▶ [Task objective]
Write out every entry below exactly as it appears. Pictures do not belong in the copy.

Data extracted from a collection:
####################

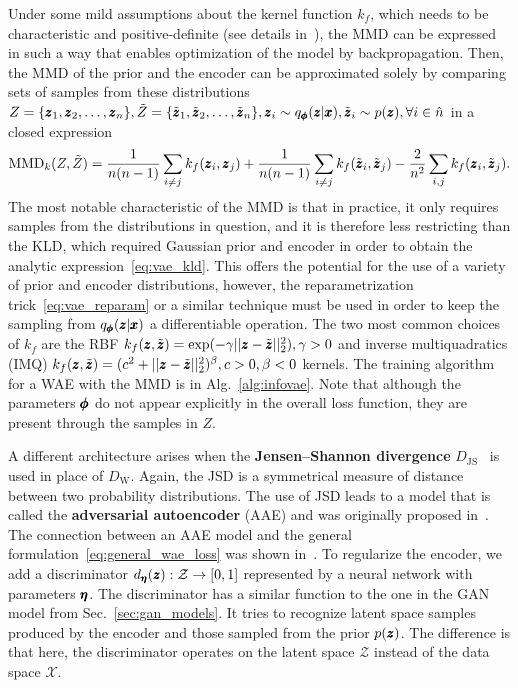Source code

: Under some mild assumptions about the kernel function $k_f$, which needs to be characteristic and positive-definite (see details in~\cite{tolstikhin2017wasserstein}), the MMD can be expressed in such a way that enables optimization of the model by backpropagation. Then, the MMD of the prior and the encoder can be approximated solely by comparing sets of samples from these distributions $Z=\{\pmb{{z}}_{1}, \pmb{{z}}_{2}, \ldots, \pmb{{z}}_{n}\}, \tilde{Z}=\{\tilde{\pmb{{z}}}_{1}, \tilde{\pmb{{z}}}_{2}, \ldots, \tilde{\pmb{{z}}}_{n}\},\pmb{{z}}_{i}\sim q_{\pmb{{\phi}}}(\pmb{{z}}|\pmb{{x}}),\tilde{\pmb{{z}}}_{i} \sim p(\pmb{{z}}),\forall i \in \hat{n}$ in a closed expression
\begin{equation} \label{eq:mmd}
\text{MMD}_{k}(Z,\tilde{Z})=\frac{1}{n(n-1)}\sum_{i\neq j}k_f(\pmb{{z}}_{i},\pmb{{z}}_{j})+\frac{1}{n(n-1)}\sum_{i\neq j}k_f(\tilde{\pmb{{z}}}_{i},\tilde{\pmb{{z}}}_{j})-\frac{2}{n^{2}}\sum_{i,j}k_f(\pmb{{z}}_{i}, \tilde{\pmb{{z}}}_{j}).
\end{equation}
The most notable characteristic of the MMD is that in practice, it only requires samples from the distributions in question, and it is therefore less restricting than the KLD, which required Gaussian prior and encoder in order to obtain the analytic expression~\eqref{eq:vae_kld}. This offers the potential for the use of a variety of prior and encoder distributions, however, the reparametrization trick~\eqref{eq:vae_reparam} or a similar technique must be used in order to keep the sampling from $q_{\pmb{{\phi}}}(\pmb{{z}}|\pmb{{x}})$ a differentiable operation. The two most common choices of $k_f$ are the RBF $k_f(\pmb{{z}},\tilde{\pmb{{z}}}) = \exp(- \gamma \vert \vert \pmb{{z}} - \tilde{\pmb{{z}}} \vert \vert_2^2), \gamma > 0$ and inverse multiquadratics (IMQ) $k_f(\pmb{{z}},\tilde{\pmb{{z}}}) = (c^2 +  \vert \vert \pmb{{z}} - \tilde{\pmb{{z}}} \vert \vert_2^2)^\beta, c>0, \beta < 0$ kernels. The training algorithm for a WAE with the MMD is in Alg.~\ref{alg:infovae}. Note that although the parameters $\pmb{{\phi}}$ do not appear explicitly in the overall loss function, they are present through the samples in $Z$. 

A different architecture arises when the \textbf{Jensen--Shannon divergence} $D_{\text{JS}}$~\cite{barranco1994texture} is used in place of $D_{\text{W}}$. Again, the JSD is a symmetrical measure of distance between two probability distributions. The use of JSD leads to a model that is called the \textbf{adversarial autoencoder} (AAE) and was originally proposed in~\cite{makhzani2015adversarial}. The connection between an AAE model and the general formulation~\eqref{eq:general_wae_loss} was shown in~\cite{tolstikhin2017wasserstein}. To regularize the encoder, we add a discriminator $d_{\vc{\eta}}(\vc{z}):\mathcal{Z}\rightarrow\left[0,1\right]$ represented by a neural network with parameters $\pmb{{\eta}}$. The discriminator has a similar function to the one in the GAN model from Sec.~\ref{sec:gan_models}. It tries to recognize latent space samples produced by the encoder and those sampled from the prior $p(\pmb{{z}})$. The difference is that here, the discriminator operates on the latent space $\mathcal{Z}$ instead of the data space $\mathcal{X}$. 


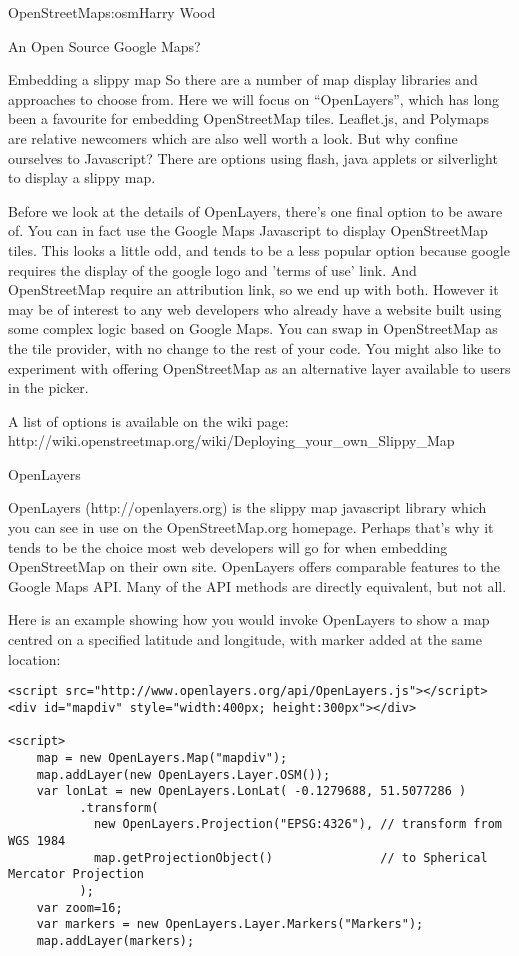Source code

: \begin{aosachapter}{OpenStreetMap}{s:osm}{Harry Wood}
\begin{aosasect1}{An Open Source Google Maps?}
\begin{aosasect2}{Embedding a slippy map}
So there are a number of map display libraries and approaches to
choose from. Here we will focus on ``OpenLayers'', which has long been
a favourite for embedding OpenStreetMap tiles. Leaflet.js, and
Polymaps are relative newcomers which are also well worth a look. But
why confine ourselves to Javascript? There are options using flash,
java applets or silverlight to display a slippy map.

Before we look at the details of OpenLayers, there's one final option
to be aware of. You can in fact use the Google Maps Javascript to
display OpenStreetMap tiles. This looks a little odd, and tends to be
a less popular option because google requires the display of the
google logo and 'terms of use' link. And OpenStreetMap require an
attribution link, so we end up with both. However it may be of
interest to any web developers who already have a website built using
some complex logic based on Google Maps. You can swap in OpenStreetMap
as the tile provider, with no change to the rest of your code. You
might also like to experiment with offering OpenStreetMap as an
alternative layer available to users in the picker.

A list of options is available on the wiki page:
http://wiki.openstreetmap.org/wiki/Deploying\_your\_own\_Slippy\_Map

\end{aosasect2}

\begin{aosasect2}{OpenLayers}

OpenLayers (http://openlayers.org) is the slippy map javascript
library which you can see in use on the OpenStreetMap.org
homepage. Perhaps that's why it tends to be the choice most web
developers will go for when embedding OpenStreetMap on their own
site. OpenLayers offers comparable features to the Google Maps
API. Many of the API methods are directly equivalent, but not all.

Here is an example showing how you would invoke OpenLayers to show a
map centred on a specified latitude and longitude, with marker added
at the same location:

\begin{verbatim}
<script src="http://www.openlayers.org/api/OpenLayers.js"></script>
<div id="mapdiv" style="width:400px; height:300px"></div>

<script>
    map = new OpenLayers.Map("mapdiv");
    map.addLayer(new OpenLayers.Layer.OSM());
    var lonLat = new OpenLayers.LonLat( -0.1279688, 51.5077286 )
          .transform(
            new OpenLayers.Projection("EPSG:4326"), // transform from WGS 1984
            map.getProjectionObject()               // to Spherical Mercator Projection
          );
    var zoom=16;
    var markers = new OpenLayers.Layer.Markers("Markers");
    map.addLayer(markers);


\end{verbatim}
\end{aosasect2}
\end{aosasect1}
\end{aosachapter}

####################

▶ [Solved problem]
Source code

: Under some mild assumptions about the kernel function $k_f$, which needs to be characteristic and positive-definite (see details in~\cite{tolstikhin2017wasserstein}), the MMD can be expressed in such a way that enables optimization of the model by backpropagation. Then, the MMD of the prior and the encoder can be approximated solely by comparing sets of samples from these distributions $Z=\{\pmb{{z}}_{1}, \pmb{{z}}_{2}, \ldots, \pmb{{z}}_{n}\}, \tilde{Z}=\{\tilde{\pmb{{z}}}_{1}, \tilde{\pmb{{z}}}_{2}, \ldots, \tilde{\pmb{{z}}}_{n}\},\pmb{{z}}_{i}\sim q_{\pmb{{\phi}}}(\pmb{{z}}|\pmb{{x}}),\tilde{\pmb{{z}}}_{i} \sim p(\pmb{{z}}),\forall i \in \hat{n}$ in a closed expression
\begin{equation} \label{eq:mmd}
\text{MMD}_{k}(Z,\tilde{Z})=\frac{1}{n(n-1)}\sum_{i\neq j}k_f(\pmb{{z}}_{i},\pmb{{z}}_{j})+\frac{1}{n(n-1)}\sum_{i\neq j}k_f(\tilde{\pmb{{z}}}_{i},\tilde{\pmb{{z}}}_{j})-\frac{2}{n^{2}}\sum_{i,j}k_f(\pmb{{z}}_{i}, \tilde{\pmb{{z}}}_{j}).
\end{equation}
The most notable characteristic of the MMD is that in practice, it only requires samples from the distributions in question, and it is therefore less restricting than the KLD, which required Gaussian prior and encoder in order to obtain the analytic expression~\eqref{eq:vae_kld}. This offers the potential for the use of a variety of prior and encoder distributions, however, the reparametrization trick~\eqref{eq:vae_reparam} or a similar technique must be used in order to keep the sampling from $q_{\pmb{{\phi}}}(\pmb{{z}}|\pmb{{x}})$ a differentiable operation. The two most common choices of $k_f$ are the RBF $k_f(\pmb{{z}},\tilde{\pmb{{z}}}) = \exp(- \gamma \vert \vert \pmb{{z}} - \tilde{\pmb{{z}}} \vert \vert_2^2), \gamma > 0$ and inverse multiquadratics (IMQ) $k_f(\pmb{{z}},\tilde{\pmb{{z}}}) = (c^2 +  \vert \vert \pmb{{z}} - \tilde{\pmb{{z}}} \vert \vert_2^2)^\beta, c>0, \beta < 0$ kernels. The training algorithm for a WAE with the MMD is in Alg.~\ref{alg:infovae}. Note that although the parameters $\pmb{{\phi}}$ do not appear explicitly in the overall loss function, they are present through the samples in $Z$. 

A different architecture arises when the \textbf{Jensen--Shannon divergence} $D_{\text{JS}}$~\cite{barranco1994texture} is used in place of $D_{\text{W}}$. Again, the JSD is a symmetrical measure of distance between two probability distributions. The use of JSD leads to a model that is called the \textbf{adversarial autoencoder} (AAE) and was originally proposed in~\cite{makhzani2015adversarial}. The connection between an AAE model and the general formulation~\eqref{eq:general_wae_loss} was shown in~\cite{tolstikhin2017wasserstein}. To regularize the encoder, we add a discriminator $d_{\vc{\eta}}(\vc{z}):\mathcal{Z}\rightarrow\left[0,1\right]$ represented by a neural network with parameters $\pmb{{\eta}}$. The discriminator has a similar function to the one in the GAN model from Sec.~\ref{sec:gan_models}. It tries to recognize latent space samples produced by the encoder and those sampled from the prior $p(\pmb{{z}})$. The difference is that here, the discriminator operates on the latent space $\mathcal{Z}$ instead of the data space $\mathcal{X}$. 


Source code

: \begin{aosachapter}{OpenStreetMap}{s:osm}{Harry Wood}
\begin{aosasect1}{An Open Source Google Maps?}
\begin{aosasect2}{Embedding a slippy map}
So there are a number of map display libraries and approaches to
choose from. Here we will focus on ``OpenLayers'', which has long been
a favourite for embedding OpenStreetMap tiles. Leaflet.js, and
Polymaps are relative newcomers which are also well worth a look. But
why confine ourselves to Javascript? There are options using flash,
java applets or silverlight to display a slippy map.

Before we look at the details of OpenLayers, there's one final option
to be aware of. You can in fact use the Google Maps Javascript to
display OpenStreetMap tiles. This looks a little odd, and tends to be
a less popular option because google requires the display of the
google logo and 'terms of use' link. And OpenStreetMap require an
attribution link, so we end up with both. However it may be of
interest to any web developers who already have a website built using
some complex logic based on Google Maps. You can swap in OpenStreetMap
as the tile provider, with no change to the rest of your code. You
might also like to experiment with offering OpenStreetMap as an
alternative layer available to users in the picker.

A list of options is available on the wiki page:
http://wiki.openstreetmap.org/wiki/Deploying\_your\_own\_Slippy\_Map

\end{aosasect2}

\begin{aosasect2}{OpenLayers}

OpenLayers (http://openlayers.org) is the slippy map javascript
library which you can see in use on the OpenStreetMap.org
homepage. Perhaps that's why it tends to be the choice most web
developers will go for when embedding OpenStreetMap on their own
site. OpenLayers offers comparable features to the Google Maps
API. Many of the API methods are directly equivalent, but not all.

Here is an example showing how you would invoke OpenLayers to show a
map centred on a specified latitude and longitude, with marker added
at the same location:

\begin{verbatim}
<script src="http://www.openlayers.org/api/OpenLayers.js"></script>
<div id="mapdiv" style="width:400px; height:300px"></div>

<script>
    map = new OpenLayers.Map("mapdiv");
    map.addLayer(new OpenLayers.Layer.OSM());
    var lonLat = new OpenLayers.LonLat( -0.1279688, 51.5077286 )
          .transform(
            new OpenLayers.Projection("EPSG:4326"), // transform from WGS 1984
            map.getProjectionObject()               // to Spherical Mercator Projection
          );
    var zoom=16;
    var markers = new OpenLayers.Layer.Markers("Markers");
    map.addLayer(markers);


\end{verbatim}
\end{aosasect2}
\end{aosasect1}
\end{aosachapter}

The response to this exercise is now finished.